29/07/13

Livros por onde ir

Não compro nenhum livro novo há mais de três meses. Melhor, não compro nenhum livro. Novo ou velho. Mesmo. Admito que já cedi algumas vezes e passei por livrarias. Parei a ver os títulos, folheei livros, vi contracapas. Até me senti tentado a comprar, uma ou duas vezes. Mas resisti. Parte do prazer em não contactar profissionalmente com livros é passar ao lado das novidades absolutamente a não perder do momento. Continuar alheado do último hype, não me sentir tentado a pegar uma vez mais num qualquer livro que depois me arrependo de ler. Claro que, persistindo neste auto-controlo, estou a passar ao lado de muitas estimáveis "novidades". Azar. Tenho centenas de livros em casa que nunca li. Coisas que comecei e não acabei, páginas incólumes de volumes comprados em feiras ou por desfastio, os livros da outra metade da casa, o que ainda não conheço da minha amante. Havendo tanto por desbravar, milhares de páginas neste momento completamente gratuitas, que não vão pesar no meu orçamento mensal, para quê começar a ler traduções péssimas em português do novo acordo ou tentar o último grande autor português que esforçadamente não passa de um Borges de quinta categoria? 
Tenho os consagrados por ali, e vou-os lendo. Os portugueses e os outros. E tenho as releituras para fazer, ordenadas pela melancolia: Terapia, de David Lodge; um de Vergílio Ferreira.
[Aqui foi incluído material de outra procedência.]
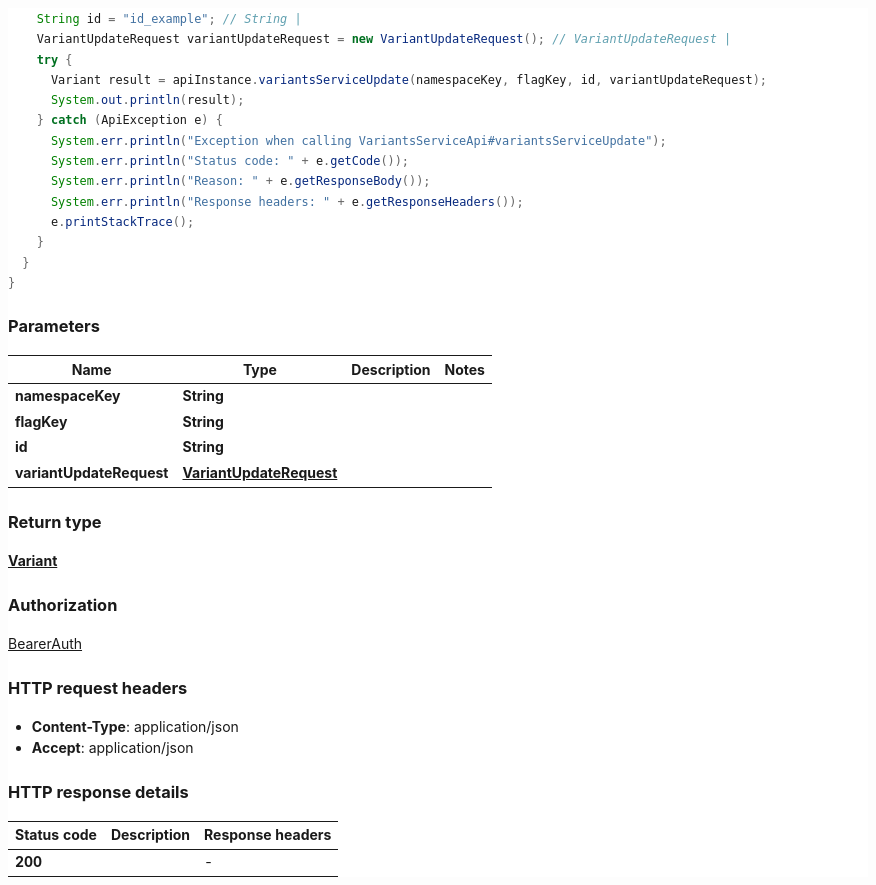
 ```java
    String id = "id_example"; // String | 
    VariantUpdateRequest variantUpdateRequest = new VariantUpdateRequest(); // VariantUpdateRequest | 
    try {
      Variant result = apiInstance.variantsServiceUpdate(namespaceKey, flagKey, id, variantUpdateRequest);
      System.out.println(result);
    } catch (ApiException e) {
      System.err.println("Exception when calling VariantsServiceApi#variantsServiceUpdate");
      System.err.println("Status code: " + e.getCode());
      System.err.println("Reason: " + e.getResponseBody());
      System.err.println("Response headers: " + e.getResponseHeaders());
      e.printStackTrace();
    }
  }
}
```

### Parameters

| Name | Type | Description  | Notes |
|------------- | ------------- | ------------- | -------------|
| **namespaceKey** | **String**|  | |
| **flagKey** | **String**|  | |
| **id** | **String**|  | |
| **variantUpdateRequest** | [**VariantUpdateRequest**](VariantUpdateRequest.md)|  | |

### Return type

[**Variant**](Variant.md)

### Authorization

[BearerAuth](../README.md#BearerAuth)

### HTTP request headers

 - **Content-Type**: application/json
 - **Accept**: application/json

### HTTP response details
| Status code | Description | Response headers |
|-------------|-------------|------------------|
| **200** |  |  -  |

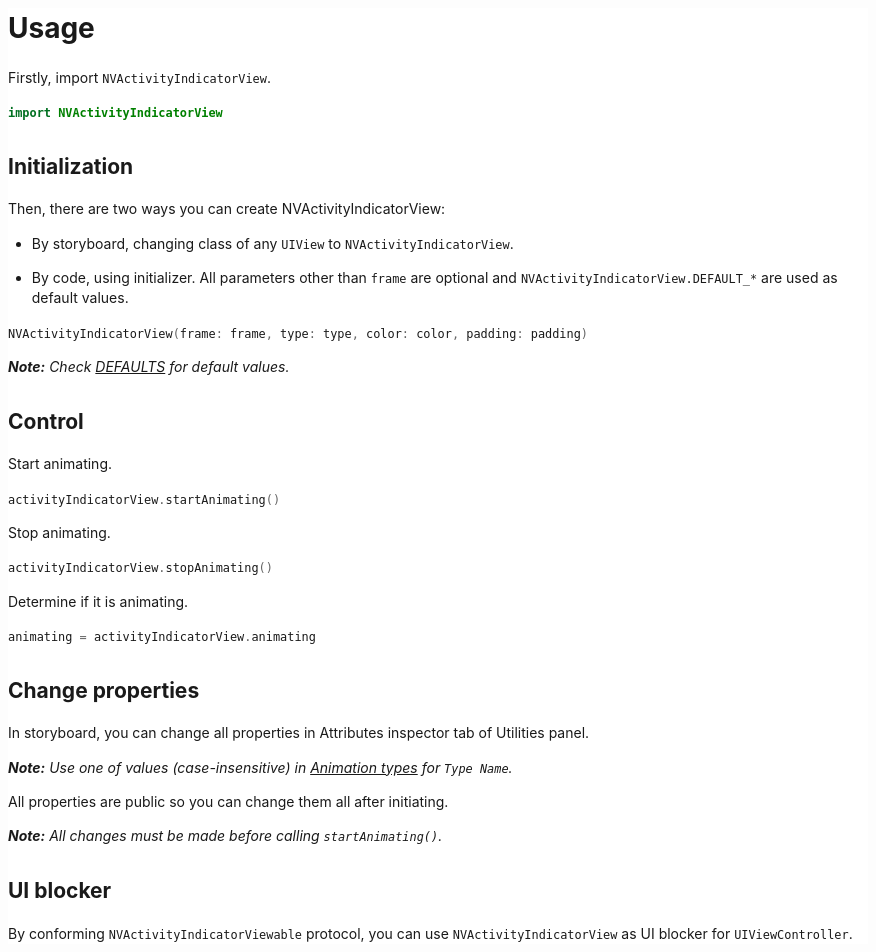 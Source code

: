 # Usage

Firstly, import `NVActivityIndicatorView`.

```swift
import NVActivityIndicatorView
```

## Initialization

Then, there are two ways you can create NVActivityIndicatorView:

- By storyboard, changing class of any `UIView` to `NVActivityIndicatorView`.

- By code, using initializer. All parameters other than `frame` are optional and `NVActivityIndicatorView.DEFAULT_*` are used as default values.

```swift
NVActivityIndicatorView(frame: frame, type: type, color: color, padding: padding)
```

_**Note:** Check [DEFAULTS](#DEFAULTS) for default values._

## Control

Start animating.

```swift
activityIndicatorView.startAnimating()
```

Stop animating.

```swift
activityIndicatorView.stopAnimating()
```

Determine if it is animating.

```swift
animating = activityIndicatorView.animating
```

## Change properties

In storyboard, you can change all properties in Attributes inspector tab of Utilities panel.

_**Note:** Use one of values (case-insensitive) in [Animation types](#animation-types) for `Type Name`._

All properties are public so you can change them all after initiating.

_**Note:** All changes must be made before calling `startAnimating()`._

## UI blocker

By conforming `NVActivityIndicatorViewable` protocol, you can use `NVActivityIndicatorView` as UI blocker for `UIViewController`.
Paul Auster.
Paul Auster. Esta é uma tradução menos do que manhosa de Palácio da Lua. Autor de que gostei de forma mais ou menos apaixonada há mais tempo do que me queria lembrar, e de quem continuei a ler, ao longo dos anos, o que foi escrevendo, por simpatia. Simpatia não pelo que ele é, mas pelo que eu fui. Continuei a ler porque gostava de mim quando lia Auster com interesse. Um interesse nebuloso, de quem desconfia que o fio da narrativa seria como um anzol que puxava para margens lamacentas da literatura. A coisa do policial, da função fática e outras tretas que não interessam a ninguém. Auster começou a revelar o seu verdadeiro rosto quando decidiu dedicar-se ao cinema. Desastre quase absoluto. Houve aquele filme feito a meias com Wayne Wang, que não era mau de todo (Smoke/Blue in the Face), mas a partir daí foi sempre a cair, de um modo tão acelerado que nem justifica uma consulta do IMDB para confirmar os títulos dos filmes. A inépcia cinematográfica seria sinal de um génio deslocado, ou algo mais profundo? Não serei peremptório, darei o benefício da dúvida. Do meu tempo, depois desta última tentativa, duvido (mas desdigo-me tantas vezes, que é provável falhar esta promessa). Mais de duzentas páginas de histórias atrás de histórias, contos da desgraça, encaixados uns nos outros, escritos num tom sofrido e grandiloquente que irrita até o melhor samaritano, mais de duzentas páginas sem criar uma única personagem que tenha mais espessura do que a folha de papel em que o nome foi escrito. Acrescente-se: a técnica de Paul Auster resume-se a criar nomes para servirem enredos menos verosímeis do que a maior parte das telenovelas que passam nas televisões portuguesas. Um carrossel de surpresas ao virar da página, redundando num estrondoso nada.
Mas posso ser eu, que estou mal disposto por não poder - a promessa feita é mais ou menos para manter - comprar. Se calhar, o gesto de comprar livros novos encerra em si tanta futilidade como a compra de um vestido ou de um par de sapatos. A novidade é que conta, o ritual consumista, e por aí fora. 
Vou ler antes de dormir. Nada de novo. 

*Uma foto de Marilyn Monroe lendo é o derradeiro cliché. Esta é de Elliott Erwitt. There. 

2 comentários:

Anónimo disse...

«Se calhar, o gesto de comprar livros novos encerra em si tanta futilidade como a compra de um vestido ou de um par de sapatos. A novidade é que conta, o ritual consumista, e por aí fora.»

Como essa ideia me atormenta. Dou por mim a comprar lista infindáveis de livros, com dezenas nas prateleiras à espera.

Sérgio Lavos disse...

Há coisas, vícios, qualidades piores. Muito piores.